Source texts of formatted documents
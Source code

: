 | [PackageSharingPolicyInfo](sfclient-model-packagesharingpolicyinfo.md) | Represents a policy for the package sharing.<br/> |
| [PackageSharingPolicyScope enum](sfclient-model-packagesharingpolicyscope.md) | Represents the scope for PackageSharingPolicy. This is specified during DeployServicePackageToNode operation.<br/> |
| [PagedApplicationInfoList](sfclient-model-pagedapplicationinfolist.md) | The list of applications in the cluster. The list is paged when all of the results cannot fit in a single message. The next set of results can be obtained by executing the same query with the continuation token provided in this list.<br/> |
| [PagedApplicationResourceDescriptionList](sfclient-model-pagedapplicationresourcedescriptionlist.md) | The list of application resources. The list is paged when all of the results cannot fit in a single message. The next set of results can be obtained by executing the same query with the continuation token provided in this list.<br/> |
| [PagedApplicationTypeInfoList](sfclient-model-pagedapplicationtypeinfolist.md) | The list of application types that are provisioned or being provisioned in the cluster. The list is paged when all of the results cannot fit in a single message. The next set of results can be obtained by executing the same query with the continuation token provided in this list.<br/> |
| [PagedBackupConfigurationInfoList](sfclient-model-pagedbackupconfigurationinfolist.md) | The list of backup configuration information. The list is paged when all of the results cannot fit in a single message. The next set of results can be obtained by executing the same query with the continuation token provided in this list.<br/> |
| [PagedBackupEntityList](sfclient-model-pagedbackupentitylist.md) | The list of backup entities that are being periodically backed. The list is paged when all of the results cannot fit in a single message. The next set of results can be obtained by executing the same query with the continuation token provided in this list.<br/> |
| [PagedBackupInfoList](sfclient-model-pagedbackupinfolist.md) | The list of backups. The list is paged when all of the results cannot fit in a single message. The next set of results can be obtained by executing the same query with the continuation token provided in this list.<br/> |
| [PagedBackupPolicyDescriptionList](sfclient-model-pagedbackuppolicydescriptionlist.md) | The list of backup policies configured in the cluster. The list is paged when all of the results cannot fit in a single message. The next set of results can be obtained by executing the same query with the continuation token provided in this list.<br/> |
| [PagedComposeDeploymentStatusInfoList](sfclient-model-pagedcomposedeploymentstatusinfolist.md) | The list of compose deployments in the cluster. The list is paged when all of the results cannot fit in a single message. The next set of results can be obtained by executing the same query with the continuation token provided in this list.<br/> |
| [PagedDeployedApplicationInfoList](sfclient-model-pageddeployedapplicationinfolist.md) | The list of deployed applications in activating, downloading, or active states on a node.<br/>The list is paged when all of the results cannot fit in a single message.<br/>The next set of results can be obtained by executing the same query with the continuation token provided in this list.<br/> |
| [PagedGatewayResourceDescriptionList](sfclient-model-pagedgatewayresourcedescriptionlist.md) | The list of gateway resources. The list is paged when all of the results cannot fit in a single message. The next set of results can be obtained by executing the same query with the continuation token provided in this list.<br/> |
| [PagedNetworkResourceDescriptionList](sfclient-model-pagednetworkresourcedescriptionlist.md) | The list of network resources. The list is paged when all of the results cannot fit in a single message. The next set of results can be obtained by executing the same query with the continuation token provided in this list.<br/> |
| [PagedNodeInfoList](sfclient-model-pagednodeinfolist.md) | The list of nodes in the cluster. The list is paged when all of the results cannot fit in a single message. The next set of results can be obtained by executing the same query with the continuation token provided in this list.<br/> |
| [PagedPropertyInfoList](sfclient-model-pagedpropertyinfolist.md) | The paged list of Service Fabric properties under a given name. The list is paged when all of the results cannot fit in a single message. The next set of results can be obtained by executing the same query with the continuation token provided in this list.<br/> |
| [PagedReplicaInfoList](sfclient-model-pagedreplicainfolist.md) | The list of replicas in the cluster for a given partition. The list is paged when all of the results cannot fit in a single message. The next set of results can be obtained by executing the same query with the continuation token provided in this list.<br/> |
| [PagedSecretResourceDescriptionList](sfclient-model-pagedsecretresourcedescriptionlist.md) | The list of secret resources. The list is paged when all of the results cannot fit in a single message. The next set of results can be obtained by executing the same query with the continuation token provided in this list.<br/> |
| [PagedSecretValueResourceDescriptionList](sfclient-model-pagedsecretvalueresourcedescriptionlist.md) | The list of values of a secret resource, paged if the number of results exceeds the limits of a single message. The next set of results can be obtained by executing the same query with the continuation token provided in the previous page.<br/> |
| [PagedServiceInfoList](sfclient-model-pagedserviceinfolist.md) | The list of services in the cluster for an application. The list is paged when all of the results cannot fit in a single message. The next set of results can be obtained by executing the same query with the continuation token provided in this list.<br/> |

- _Exercise instructions_
Retype the data in full, precisely as given.

- _Answer to the problem_
Source code

: | [PackageSharingPolicyInfo](sfclient-model-packagesharingpolicyinfo.md) | Represents a policy for the package sharing.<br/> |
| [PackageSharingPolicyScope enum](sfclient-model-packagesharingpolicyscope.md) | Represents the scope for PackageSharingPolicy. This is specified during DeployServicePackageToNode operation.<br/> |
| [PagedApplicationInfoList](sfclient-model-pagedapplicationinfolist.md) | The list of applications in the cluster. The list is paged when all of the results cannot fit in a single message. The next set of results can be obtained by executing the same query with the continuation token provided in this list.<br/> |
| [PagedApplicationResourceDescriptionList](sfclient-model-pagedapplicationresourcedescriptionlist.md) | The list of application resources. The list is paged when all of the results cannot fit in a single message. The next set of results can be obtained by executing the same query with the continuation token provided in this list.<br/> |
| [PagedApplicationTypeInfoList](sfclient-model-pagedapplicationtypeinfolist.md) | The list of application types that are provisioned or being provisioned in the cluster. The list is paged when all of the results cannot fit in a single message. The next set of results can be obtained by executing the same query with the continuation token provided in this list.<br/> |
| [PagedBackupConfigurationInfoList](sfclient-model-pagedbackupconfigurationinfolist.md) | The list of backup configuration information. The list is paged when all of the results cannot fit in a single message. The next set of results can be obtained by executing the same query with the continuation token provided in this list.<br/> |
| [PagedBackupEntityList](sfclient-model-pagedbackupentitylist.md) | The list of backup entities that are being periodically backed. The list is paged when all of the results cannot fit in a single message. The next set of results can be obtained by executing the same query with the continuation token provided in this list.<br/> |
| [PagedBackupInfoList](sfclient-model-pagedbackupinfolist.md) | The list of backups. The list is paged when all of the results cannot fit in a single message. The next set of results can be obtained by executing the same query with the continuation token provided in this list.<br/> |
| [PagedBackupPolicyDescriptionList](sfclient-model-pagedbackuppolicydescriptionlist.md) | The list of backup policies configured in the cluster. The list is paged when all of the results cannot fit in a single message. The next set of results can be obtained by executing the same query with the continuation token provided in this list.<br/> |
| [PagedComposeDeploymentStatusInfoList](sfclient-model-pagedcomposedeploymentstatusinfolist.md) | The list of compose deployments in the cluster. The list is paged when all of the results cannot fit in a single message. The next set of results can be obtained by executing the same query with the continuation token provided in this list.<br/> |
| [PagedDeployedApplicationInfoList](sfclient-model-pageddeployedapplicationinfolist.md) | The list of deployed applications in activating, downloading, or active states on a node.<br/>The list is paged when all of the results cannot fit in a single message.<br/>The next set of results can be obtained by executing the same query with the continuation token provided in this list.<br/> |
| [PagedGatewayResourceDescriptionList](sfclient-model-pagedgatewayresourcedescriptionlist.md) | The list of gateway resources. The list is paged when all of the results cannot fit in a single message. The next set of results can be obtained by executing the same query with the continuation token provided in this list.<br/> |
| [PagedNetworkResourceDescriptionList](sfclient-model-pagednetworkresourcedescriptionlist.md) | The list of network resources. The list is paged when all of the results cannot fit in a single message. The next set of results can be obtained by executing the same query with the continuation token provided in this list.<br/> |
| [PagedNodeInfoList](sfclient-model-pagednodeinfolist.md) | The list of nodes in the cluster. The list is paged when all of the results cannot fit in a single message. The next set of results can be obtained by executing the same query with the continuation token provided in this list.<br/> |
| [PagedPropertyInfoList](sfclient-model-pagedpropertyinfolist.md) | The paged list of Service Fabric properties under a given name. The list is paged when all of the results cannot fit in a single message. The next set of results can be obtained by executing the same query with the continuation token provided in this list.<br/> |
| [PagedReplicaInfoList](sfclient-model-pagedreplicainfolist.md) | The list of replicas in the cluster for a given partition. The list is paged when all of the results cannot fit in a single message. The next set of results can be obtained by executing the same query with the continuation token provided in this list.<br/> |
| [PagedSecretResourceDescriptionList](sfclient-model-pagedsecretresourcedescriptionlist.md) | The list of secret resources. The list is paged when all of the results cannot fit in a single message. The next set of results can be obtained by executing the same query with the continuation token provided in this list.<br/> |
| [PagedSecretValueResourceDescriptionList](sfclient-model-pagedsecretvalueresourcedescriptionlist.md) | The list of values of a secret resource, paged if the number of results exceeds the limits of a single message. The next set of results can be obtained by executing the same query with the continuation token provided in the previous page.<br/> |
| [PagedServiceInfoList](sfclient-model-pagedserviceinfolist.md) | The list of services in the cluster for an application. The list is paged when all of the results cannot fit in a single message. The next set of results can be obtained by executing the same query with the continuation token provided in this list.<br/> |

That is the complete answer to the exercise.